In the Antarctic, the average air temperatures of CMCC-CM2-SR5 and CMCC-ESM2 agree by far the best with JRA55-do compared to the other two candidates (Fig. 3e). EC-Earth3 simulates roughly 4 ∘C warmer than JRA55-do, whereas MRI-ESM2-0 simulates approximately 3 ∘C colder surface air over the south polar ocean. MRI-ESM2-0 exhibits greater interannual variability throughout the 21st century and the greatest Antarctic warming among the four candidates (approximately 5 ∘C warming by 2100 relative to the 1958–2014 average; Fig. 3f).

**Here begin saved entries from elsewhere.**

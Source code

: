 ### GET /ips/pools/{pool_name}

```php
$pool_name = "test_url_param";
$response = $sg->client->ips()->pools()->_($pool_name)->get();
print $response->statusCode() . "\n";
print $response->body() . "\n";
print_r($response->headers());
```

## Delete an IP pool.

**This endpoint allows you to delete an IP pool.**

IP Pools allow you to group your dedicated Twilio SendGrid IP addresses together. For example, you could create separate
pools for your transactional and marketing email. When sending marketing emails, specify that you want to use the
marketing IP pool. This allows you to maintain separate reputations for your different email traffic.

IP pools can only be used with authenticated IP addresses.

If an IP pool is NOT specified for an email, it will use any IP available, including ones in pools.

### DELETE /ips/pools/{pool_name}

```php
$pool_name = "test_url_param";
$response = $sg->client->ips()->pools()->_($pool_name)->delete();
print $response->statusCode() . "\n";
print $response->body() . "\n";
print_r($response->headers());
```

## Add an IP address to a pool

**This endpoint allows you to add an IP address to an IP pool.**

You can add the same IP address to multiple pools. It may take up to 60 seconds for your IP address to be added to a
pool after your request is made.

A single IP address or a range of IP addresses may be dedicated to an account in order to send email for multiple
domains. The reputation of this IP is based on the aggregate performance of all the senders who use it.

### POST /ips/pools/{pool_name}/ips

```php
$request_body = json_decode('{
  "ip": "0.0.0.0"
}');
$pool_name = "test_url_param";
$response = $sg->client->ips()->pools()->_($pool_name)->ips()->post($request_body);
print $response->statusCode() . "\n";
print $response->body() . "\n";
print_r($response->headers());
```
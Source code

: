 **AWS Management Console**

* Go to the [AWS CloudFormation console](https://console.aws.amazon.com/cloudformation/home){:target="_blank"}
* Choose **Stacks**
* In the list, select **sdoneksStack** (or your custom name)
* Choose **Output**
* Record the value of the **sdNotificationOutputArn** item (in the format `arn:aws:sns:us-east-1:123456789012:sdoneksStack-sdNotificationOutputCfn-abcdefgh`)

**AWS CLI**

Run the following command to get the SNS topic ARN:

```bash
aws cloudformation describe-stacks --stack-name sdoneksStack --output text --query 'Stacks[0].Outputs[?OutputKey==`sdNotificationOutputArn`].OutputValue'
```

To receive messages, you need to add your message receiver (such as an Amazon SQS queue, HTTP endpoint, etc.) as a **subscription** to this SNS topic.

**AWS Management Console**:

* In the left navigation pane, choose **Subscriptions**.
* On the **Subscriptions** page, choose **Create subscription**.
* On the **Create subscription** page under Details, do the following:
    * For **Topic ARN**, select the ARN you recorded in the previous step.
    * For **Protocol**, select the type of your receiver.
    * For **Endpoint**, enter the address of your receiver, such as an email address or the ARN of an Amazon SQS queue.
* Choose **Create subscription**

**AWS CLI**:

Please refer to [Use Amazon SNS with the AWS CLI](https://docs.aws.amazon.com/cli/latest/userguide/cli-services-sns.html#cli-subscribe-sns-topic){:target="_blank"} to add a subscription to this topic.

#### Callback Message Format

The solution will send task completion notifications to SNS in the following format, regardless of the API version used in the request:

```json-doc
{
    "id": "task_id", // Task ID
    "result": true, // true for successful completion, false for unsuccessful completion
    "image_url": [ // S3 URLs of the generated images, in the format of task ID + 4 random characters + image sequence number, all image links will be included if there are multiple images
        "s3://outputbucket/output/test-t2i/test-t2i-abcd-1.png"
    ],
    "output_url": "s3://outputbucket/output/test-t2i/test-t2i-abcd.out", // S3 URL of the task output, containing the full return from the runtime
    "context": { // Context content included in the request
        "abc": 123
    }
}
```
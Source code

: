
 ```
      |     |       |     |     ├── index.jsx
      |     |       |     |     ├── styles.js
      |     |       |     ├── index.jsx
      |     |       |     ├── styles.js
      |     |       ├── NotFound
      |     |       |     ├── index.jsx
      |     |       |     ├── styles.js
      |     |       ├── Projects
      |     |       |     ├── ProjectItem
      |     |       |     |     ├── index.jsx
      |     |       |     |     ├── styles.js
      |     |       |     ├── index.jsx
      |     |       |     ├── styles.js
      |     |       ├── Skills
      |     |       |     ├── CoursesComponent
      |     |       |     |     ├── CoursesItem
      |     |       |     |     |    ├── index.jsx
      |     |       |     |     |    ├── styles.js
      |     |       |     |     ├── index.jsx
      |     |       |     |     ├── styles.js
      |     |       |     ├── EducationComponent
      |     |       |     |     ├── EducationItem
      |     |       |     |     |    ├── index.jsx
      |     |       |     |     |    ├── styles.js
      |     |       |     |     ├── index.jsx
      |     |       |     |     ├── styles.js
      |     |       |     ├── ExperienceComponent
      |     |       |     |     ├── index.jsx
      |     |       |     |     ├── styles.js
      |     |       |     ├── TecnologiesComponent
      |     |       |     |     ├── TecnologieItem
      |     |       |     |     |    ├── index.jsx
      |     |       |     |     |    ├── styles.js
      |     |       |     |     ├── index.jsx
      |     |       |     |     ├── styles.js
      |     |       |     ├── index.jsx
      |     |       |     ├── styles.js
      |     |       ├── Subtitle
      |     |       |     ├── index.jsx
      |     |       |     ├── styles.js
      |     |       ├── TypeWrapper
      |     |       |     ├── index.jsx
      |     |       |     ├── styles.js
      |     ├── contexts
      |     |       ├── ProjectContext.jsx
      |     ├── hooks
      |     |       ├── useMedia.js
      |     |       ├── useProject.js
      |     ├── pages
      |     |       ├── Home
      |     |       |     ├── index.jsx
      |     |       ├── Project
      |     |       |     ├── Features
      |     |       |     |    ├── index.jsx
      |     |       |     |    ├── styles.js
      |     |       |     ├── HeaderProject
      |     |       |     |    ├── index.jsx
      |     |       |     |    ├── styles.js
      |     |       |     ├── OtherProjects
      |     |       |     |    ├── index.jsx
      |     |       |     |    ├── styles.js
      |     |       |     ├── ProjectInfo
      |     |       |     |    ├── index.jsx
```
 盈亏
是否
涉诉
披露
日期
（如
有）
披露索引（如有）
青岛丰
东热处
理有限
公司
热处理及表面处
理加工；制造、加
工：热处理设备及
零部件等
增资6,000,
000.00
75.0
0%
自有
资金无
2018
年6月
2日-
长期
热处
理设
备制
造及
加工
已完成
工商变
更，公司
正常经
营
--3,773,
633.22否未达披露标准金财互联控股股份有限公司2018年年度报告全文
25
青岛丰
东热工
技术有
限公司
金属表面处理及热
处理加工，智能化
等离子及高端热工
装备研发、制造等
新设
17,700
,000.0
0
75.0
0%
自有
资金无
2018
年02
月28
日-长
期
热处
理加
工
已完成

3.2.3 Comparison of major climate modes of variability
Three major modes of climate variability considered here are the El Niño–Southern Oscillation (ENSO), the Northern Annular Mode (NAM), and the Southern Annular Mode (SAM). ENSO is the dominant mode of climate variability for the globe, which can be characterized by an index called the Equatorial Southern Oscillation Index (EQSOI; Bell and Halpert, 1998). EQSOI is the standardized sea level pressure difference between two regions over Indonesia (5∘ S–5∘ N, 80–130∘ W) and the eastern equatorial Pacific (5∘ S–5∘ N, 90–140∘ E). Because the CMIP6 models have their own ENSO variability, EQSOIs of these models are not expected to be in phase with that of JRA55-do (this is applicable also to other modes of climate variability, such as NAM and SAM discussed below). Instead, we compare the magnitude of the sea level pressure difference, which determines the strength of the easterly winds along the Equator (Fig. 4a). Furthermore, we compare the power spectra of EQSOI over 1958–2014 (Fig. 4b).
CMCC-CM2-SR5 and CMCC-ESM2 simulate the sea level pressure difference for EQSOI that is in closer agreement with JRA55-do than the other two candidates, whose sea level pressure difference is about 100 Pa lower than JRA55-do (Fig. 4a). JRA55-do shows two maxima in the spectrum of EQSOI at periods between 3 and 6 years (Fig. 4b). MRI-ESM2-0 captures the one of these maxima at a period of about 3–4 years, while CMCC-ESM2 exhibits the other maximum at about 5–6 years. EC-Earth3 shows a maximum at a period of 4–5 years. In contrast, the EQSOI signal of CMCC-CM2-SR5 peaks at a longer period of 7–8 years.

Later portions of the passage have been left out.